Communication invitée présentée au colloque annuel de la Société Royale des Sciences de Liège sur « L’art au service de la science, la science au service de l’art », Université de Liège (Belgique), 28 novembre 2025.
1. Introduction
1La gastronomie est traditionnellement perçue comme un art, un patrimoine culturel et une pratique sociale. Toutefois, dans les dernières décennies, elle est devenue un terrain d’étude privilégié pour de nombreuses disciplines scientifiques. Bien au-delà du mouvement de « cuisine moléculaire », la gastronomie est aujourd’hui mobilisée comme un outil méthodologique, un objet d’étude transversal, et un laboratoire expérimental permettant d’examiner des phénomènes complexes : santé, cognition, durabilité, comportements sociaux, innovations technologiques, et systèmes alimentaires.
2Ce résumé étendu présente les principaux axes de la conférence en montrant comment la gastronomie contribue activement à la production de connaissances scientifiques contemporaines. À travers des cas concrets et des exemples locaux et internationaux, il devient manifeste que la cuisine n’est plus seulement nourrie par la science : elle la nourrit en retour.
2. Gastronomie et santé : un outil pour comprendre le vivant
2.1. Les aliments fermentés traditionnels comme support du microbiote
3L’explosion récente des recherches sur le microbiote intestinal a placé les aliments fermentés au centre de l’attention scientifique. Le kimchi, par exemple, n’est pas uniquement un symbole de la culture culinaire coréenne : il est devenu un modèle d’étude biologique. Plusieurs travaux ont montré que la consommation régulière de kimchi, de boissons fermentées ou encore de yaourt fermenté augmente la diversité microbienne dans l’intestin, un indicateur associé à une meilleure santé métabolique.
4Une étude menée à Stanford en 2021 a démontré que l’introduction d’aliments fermentés dans l’alimentation quotidienne augmentait la diversité microbienne plus efficacement qu’un régime riche en fibres. La gastronomie traditionnelle coréenne, japonaise ou belge (pain au levain, fromages affinés, kombucha) devient ainsi un réservoir naturel pour l’étude des relations entre micro-organismes et santé humaine.

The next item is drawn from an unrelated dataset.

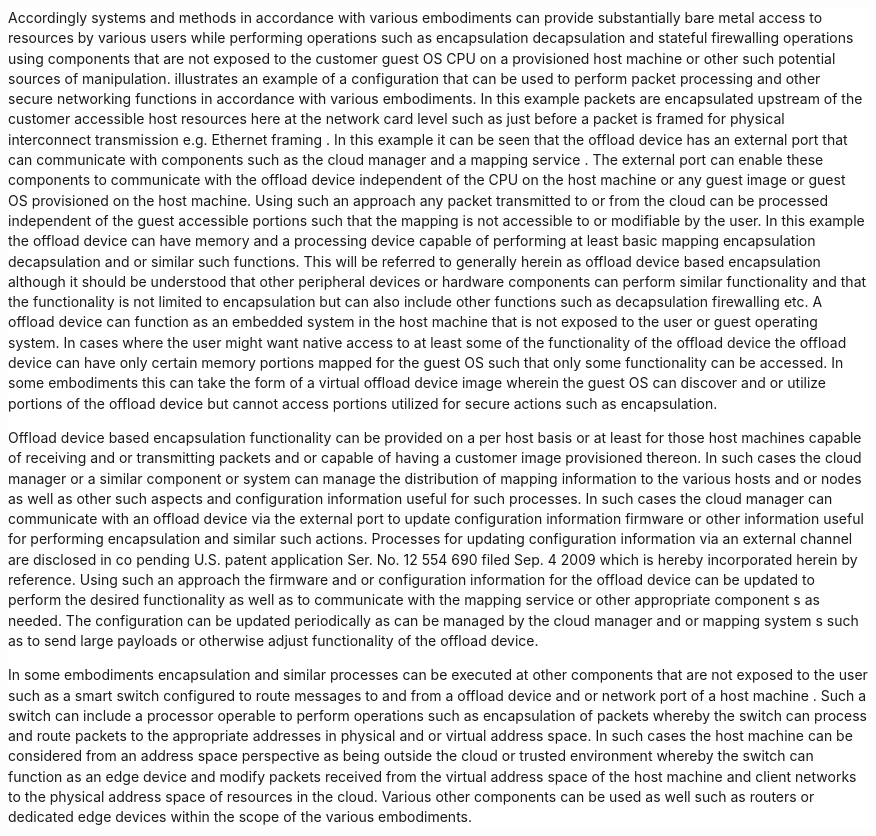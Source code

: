 Accordingly systems and methods in accordance with various embodiments can provide substantially bare metal access to resources by various users while performing operations such as encapsulation decapsulation and stateful firewalling operations using components that are not exposed to the customer guest OS CPU on a provisioned host machine or other such potential sources of manipulation. illustrates an example of a configuration that can be used to perform packet processing and other secure networking functions in accordance with various embodiments. In this example packets are encapsulated upstream of the customer accessible host resources here at the network card level such as just before a packet is framed for physical interconnect transmission e.g. Ethernet framing . In this example it can be seen that the offload device has an external port that can communicate with components such as the cloud manager and a mapping service . The external port can enable these components to communicate with the offload device independent of the CPU on the host machine or any guest image or guest OS provisioned on the host machine. Using such an approach any packet transmitted to or from the cloud can be processed independent of the guest accessible portions such that the mapping is not accessible to or modifiable by the user. In this example the offload device can have memory and a processing device capable of performing at least basic mapping encapsulation decapsulation and or similar such functions. This will be referred to generally herein as offload device based encapsulation although it should be understood that other peripheral devices or hardware components can perform similar functionality and that the functionality is not limited to encapsulation but can also include other functions such as decapsulation firewalling etc. A offload device can function as an embedded system in the host machine that is not exposed to the user or guest operating system. In cases where the user might want native access to at least some of the functionality of the offload device the offload device can have only certain memory portions mapped for the guest OS such that only some functionality can be accessed. In some embodiments this can take the form of a virtual offload device image wherein the guest OS can discover and or utilize portions of the offload device but cannot access portions utilized for secure actions such as encapsulation.

Offload device based encapsulation functionality can be provided on a per host basis or at least for those host machines capable of receiving and or transmitting packets and or capable of having a customer image provisioned thereon. In such cases the cloud manager or a similar component or system can manage the distribution of mapping information to the various hosts and or nodes as well as other such aspects and configuration information useful for such processes. In such cases the cloud manager can communicate with an offload device via the external port to update configuration information firmware or other information useful for performing encapsulation and similar such actions. Processes for updating configuration information via an external channel are disclosed in co pending U.S. patent application Ser. No. 12 554 690 filed Sep. 4 2009 which is hereby incorporated herein by reference. Using such an approach the firmware and or configuration information for the offload device can be updated to perform the desired functionality as well as to communicate with the mapping service or other appropriate component s as needed. The configuration can be updated periodically as can be managed by the cloud manager and or mapping system s such as to send large payloads or otherwise adjust functionality of the offload device.

In some embodiments encapsulation and similar processes can be executed at other components that are not exposed to the user such as a smart switch configured to route messages to and from a offload device and or network port of a host machine . Such a switch can include a processor operable to perform operations such as encapsulation of packets whereby the switch can process and route packets to the appropriate addresses in physical and or virtual address space. In such cases the host machine can be considered from an address space perspective as being outside the cloud or trusted environment whereby the switch can function as an edge device and modify packets received from the virtual address space of the host machine and client networks to the physical address space of resources in the cloud. Various other components can be used as well such as routers or dedicated edge devices within the scope of the various embodiments.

2.2. Gastronomie et nutrition de précision
5La médecine moderne demeure largement centrée sur une approche curative, dans laquelle la nutrition du patient, qu’il soit en cours de traitement ou en phase post-thérapeutique, reste encore insuffisamment intégrée. Pourtant, une alimentation adaptée, individualisée et évolutive constitue un déterminant majeur du soutien physiologique, notamment pour accompagner l’organisme dans sa réponse immunitaire, la gestion des effets secondaires et la récupération métabolique. Faute de ressources ou de référentiels consolidés, les praticiens se trouvent souvent démunis face à des patients dont les habitudes alimentaires se modifient sous l’effet des traitements, ou qui maintiennent des pratiques nutritionnelles susceptibles d’aggraver leur condition.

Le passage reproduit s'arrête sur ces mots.